Устроившись органистом в синагогу конгрегации «Барбекью-он-Файер», Юлик решил свои материальные проблемы, и мог не только содержать семью до
седьмого колена включительно, но и чувствовать себя относительно свободно, поскольку прихожане, люди исключительно делового склада, синагогу не
посещали. Именно в тот спокойный период и были написаны такие широко известные книги Регева, как «Рандеву с Мазареном», «Наш Ильич» и философский
трактат «Неприлюдная фуга в ре-делезе». А в моей личной коллекции сохранилось детское стихотворение Регева, записанное на пакетике из-под люминала:
Мы поскакали
поскакали
поскакали
на лошадках
на темных нехороших лошадках
чтобы посмотреть
как Сен-Поль Ру
застегивает пажики своих описанных чулок.
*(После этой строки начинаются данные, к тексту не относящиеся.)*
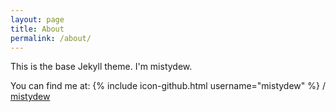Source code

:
 ```yaml
---
layout: page
title: About
permalink: /about/
---
```


This is the base Jekyll theme. I'm mistydew.

You can find me at: 
{% include icon-github.html username="mistydew" %} /
[mistydew](https://mistydew.github.io)
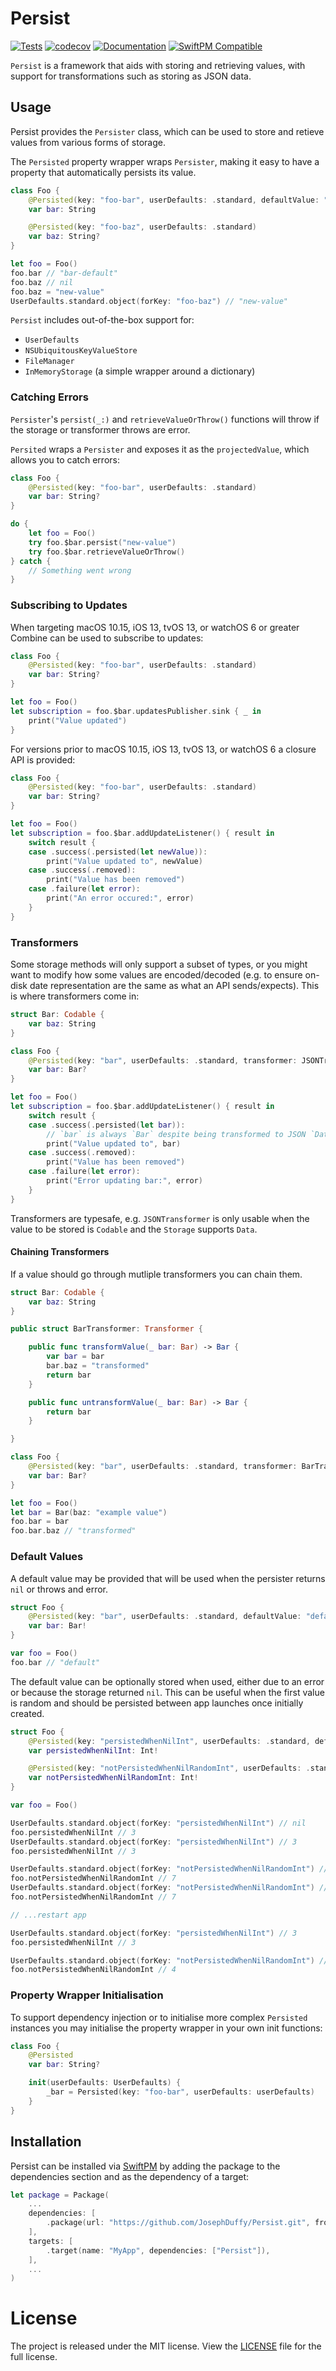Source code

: # Persist

[![Tests](https://github.com/JosephDuffy/Persist/workflows/Tests/badge.svg)](https://github.com/JosephDuffy/Persist/actions?query=workflow%3ATests)
[![codecov](https://codecov.io/gh/JosephDuffy/Persist/branch/master/graph/badge.svg)](https://codecov.io/gh/JosephDuffy/Persist)
[![Documentation](https://josephduffy.github.io/Persist/badge.svg)](https://josephduffy.github.io/Persist/)
[![SwiftPM Compatible](https://img.shields.io/badge/SwiftPM-compatible-4BC51D.svg?style=flat)](https://github.com/apple/swift-package-manager)

`Persist` is a framework that aids with storing and retrieving values, with support for transformations such as storing as JSON data.

## Usage

Persist provides the `Persister` class, which can be used to store and retieve values from various forms of storage.

The `Persisted` property wrapper wraps `Persister`, making it easy to have a property that automatically persists its value.

```swift
class Foo {
    @Persisted(key: "foo-bar", userDefaults: .standard, defaultValue: "bar-default")
    var bar: String

    @Persisted(key: "foo-baz", userDefaults: .standard)
    var baz: String?
}

let foo = Foo()
foo.bar // "bar-default"
foo.baz // nil
foo.baz = "new-value"
UserDefaults.standard.object(forKey: "foo-baz") // "new-value"
```

`Persist` includes out-of-the-box support for:

- `UserDefaults`
- `NSUbiquitousKeyValueStore`
- `FileManager`
- `InMemoryStorage` (a simple wrapper around a dictionary)

### Catching Errors

`Persister`'s `persist(_:)` and `retrieveValueOrThrow()` functions will throw if the storage or transformer throws are error.

`Persited` wraps a `Persister` and exposes it as the `projectedValue`, which allows you to catch errors:

```swift
class Foo {
    @Persisted(key: "foo-bar", userDefaults: .standard)
    var bar: String?
}

do {
    let foo = Foo()
    try foo.$bar.persist("new-value")
    try foo.$bar.retrieveValueOrThrow()
} catch {
    // Something went wrong
}
```

### Subscribing to Updates

When targeting macOS 10.15, iOS 13, tvOS 13, or watchOS 6 or greater Combine can be used to subscribe to updates:

```swift
class Foo {
    @Persisted(key: "foo-bar", userDefaults: .standard)
    var bar: String?
}

let foo = Foo()
let subscription = foo.$bar.updatesPublisher.sink { _ in
    print("Value updated")
}
```

For versions prior to macOS 10.15, iOS 13, tvOS 13, or watchOS 6 a closure API is provided:

```swift
class Foo {
    @Persisted(key: "foo-bar", userDefaults: .standard)
    var bar: String?
}

let foo = Foo()
let subscription = foo.$bar.addUpdateListener() { result in
    switch result {
    case .success(.persisted(let newValue)):
        print("Value updated to", newValue)
    case .success(.removed):
        print("Value has been removed")
    case .failure(let error):
        print("An error occured:", error)
    }
}
```

### Transformers

Some storage methods will only support a subset of types, or you might want to modify how some values are encoded/decoded (e.g. to ensure on-disk date representation are the same as what an API sends/expects). This is where transformers come in:

```swift
struct Bar: Codable {
    var baz: String
}

class Foo {
    @Persisted(key: "bar", userDefaults: .standard, transformer: JSONTransformer())
    var bar: Bar?
}

let foo = Foo()
let subscription = foo.$bar.addUpdateListener() { result in
    switch result {
    case .success(.persisted(let bar)):
        // `bar` is always `Bar` despite being transformed to JSON `Data` by `JSONTransformer`
        print("Value updated to", bar)
    case .success(.removed):
        print("Value has been removed")
    case .failure(let error):
        print("Error updating bar:", error)
    }
}
```

Transformers are typesafe, e.g. `JSONTransformer` is only usable when the value to be stored is `Codable` and the `Storage` supports `Data`.

#### Chaining Transformers

If a value should go through mutliple transformers you can chain them.

```swift
struct Bar: Codable {
    var baz: String
}

public struct BarTransformer: Transformer {

    public func transformValue(_ bar: Bar) -> Bar {
        var bar = bar
        bar.baz = "transformed"
        return bar
    }

    public func untransformValue(_ bar: Bar) -> Bar {
        return bar
    }

}

class Foo {
    @Persisted(key: "bar", userDefaults: .standard, transformer: BarTransformer().append(JSONTransformer()))
    var bar: Bar?
}

let foo = Foo()
let bar = Bar(baz: "example value")
foo.bar = bar
foo.bar.baz // "transformed"
```

### Default Values

A default value may be provided that will be used when the persister returns `nil` or throws and error.

```swift
struct Foo {
    @Persisted(key: "bar", userDefaults: .standard, defaultValue: "default")
    var bar: Bar!
}

var foo = Foo()
foo.bar // "default"
```

The default value can be optionally stored when used, either due to an error or because the storage returned `nil`. This can be useful when the first value is random and should be persisted between app launches once initially created.

```swift
struct Foo {
    @Persisted(key: "persistedWhenNilInt", userDefaults: .standard, defaultValue: Int.random(in: 1...10), defaultValuePersistBehaviour: .persistWhenNil)
    var persistedWhenNilInt: Int!

    @Persisted(key: "notPersistedWhenNilRandomInt", userDefaults: .standard, defaultValue: Int.random(in: 1...10))
    var notPersistedWhenNilRandomInt: Int!
}

var foo = Foo()

UserDefaults.standard.object(forKey: "persistedWhenNilInt") // nil
foo.persistedWhenNilInt // 3
UserDefaults.standard.object(forKey: "persistedWhenNilInt") // 3
foo.persistedWhenNilInt // 3

UserDefaults.standard.object(forKey: "notPersistedWhenNilRandomInt") // nil
foo.notPersistedWhenNilRandomInt // 7
UserDefaults.standard.object(forKey: "notPersistedWhenNilRandomInt") // nil
foo.notPersistedWhenNilRandomInt // 7

// ...restart app

UserDefaults.standard.object(forKey: "persistedWhenNilInt") // 3
foo.persistedWhenNilInt // 3

UserDefaults.standard.object(forKey: "notPersistedWhenNilRandomInt") // nil
foo.notPersistedWhenNilRandomInt // 4
```

### Property Wrapper Initialisation

To support dependency injection or to initialise more complex `Persisted` instances you may initialise the property wrapper in your own init functions:

```swift
class Foo {
    @Persisted
    var bar: String?

    init(userDefaults: UserDefaults) {
        _bar = Persisted(key: "foo-bar", userDefaults: userDefaults)
    }
}
```

## Installation

Persist can be installed via [SwiftPM](https://github.com/apple/swift-package-manager) by adding the package to the dependencies section and as the dependency of a target:

```swift
let package = Package(
    ...
    dependencies: [
        .package(url: "https://github.com/JosephDuffy/Persist.git", from: "0.1.0"),
    ],
    targets: [
        .target(name: "MyApp", dependencies: ["Persist"]),
    ],
    ...
)
```

# License

The project is released under the MIT license. View the [LICENSE](./LICENSE) file for the full license.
Популярный автор-куплетист Михаил Генделев постоянно находился в разъездах. Российские беженцы ждали его во всех концах света. Однажды мы оказались
попутчиками в поезде, следовавшем в Джибути, которое Михаил Самуэлевич, по старинке грассируя, именовал Французской Территорией Афаров и Исса. За
графином сидра в вагоне ресторане он показал мне текст своей новой песни, которую готовился исполнить перед бывшими соотечественниками:
Себя встречать я шел опять
а
если выворочен хрящ
за
то что та любовь ступать
царя
которого не зряч.
А
я плясал в его садах
с кошмарной харею лица
был рыбам брат
и звался
ах*
что встретил смерть
рабом свинца.
* Брат (древнеевр.)
Именно тогда я особенно интересовался связью слова и музыки в сефардских романсах, и Генделев прочел мне целую лекцию на эту тему. Энциклопедические
познания этого человека, всегда носившего завитой парик a la Georg-Friedrich Handel и не расстававшегося с бумерангом, инкрусти-рованным молоховой
чешуей, подарком перепатриантов с Земли Арнхейма, были поразительными. Незаметно для собеседника переходил он с одного древнего языка на другой,
помнил имена всех членов албанского нацио-нального собрания, великолепно играл в фантики.
Примерно в то же самое время нейрохирург Ольга Левитан познакомила меня со своим пациентом — писателем Владимиром Тарасовым. Я помню его маленькую овальную комнату в сторожевой башне, в которую можно было подняться как с улицы Корнелия Агриппы, по спиральной лестнице из кованной латуни, вызывавшей во мне воспоминания о скелете морского змея, так и изнутри сводчатого туннеля — одного из ответвлений иерусалимской клоаки,
растопырившей свои щупальца вокруг гнилого тела невольничьего рынка, который сам хозяин, глумясь, называл «Иудиным Стоном». Из тоннеля можно
было подняться на башню в скрипучем подъемнике, кабина которого, хоть и весьма облезлая, была выполнена из отходов карельского эбена. Тарасов в те годы почти оставил писание своих знаменитых романов, и увлекся сочинением сентенций.
— На вот, можешь скопировать! Кал-ли-гра-фи-чес-ки, — небрежно говорил он, протягивая гостю листок бумаги, причем небрежность эта мало кого обманывала. Не возникало сомнения, что отказ скопировать новую сентенцию навсегда закрыл бы перед посетителями двери тарасовского дома.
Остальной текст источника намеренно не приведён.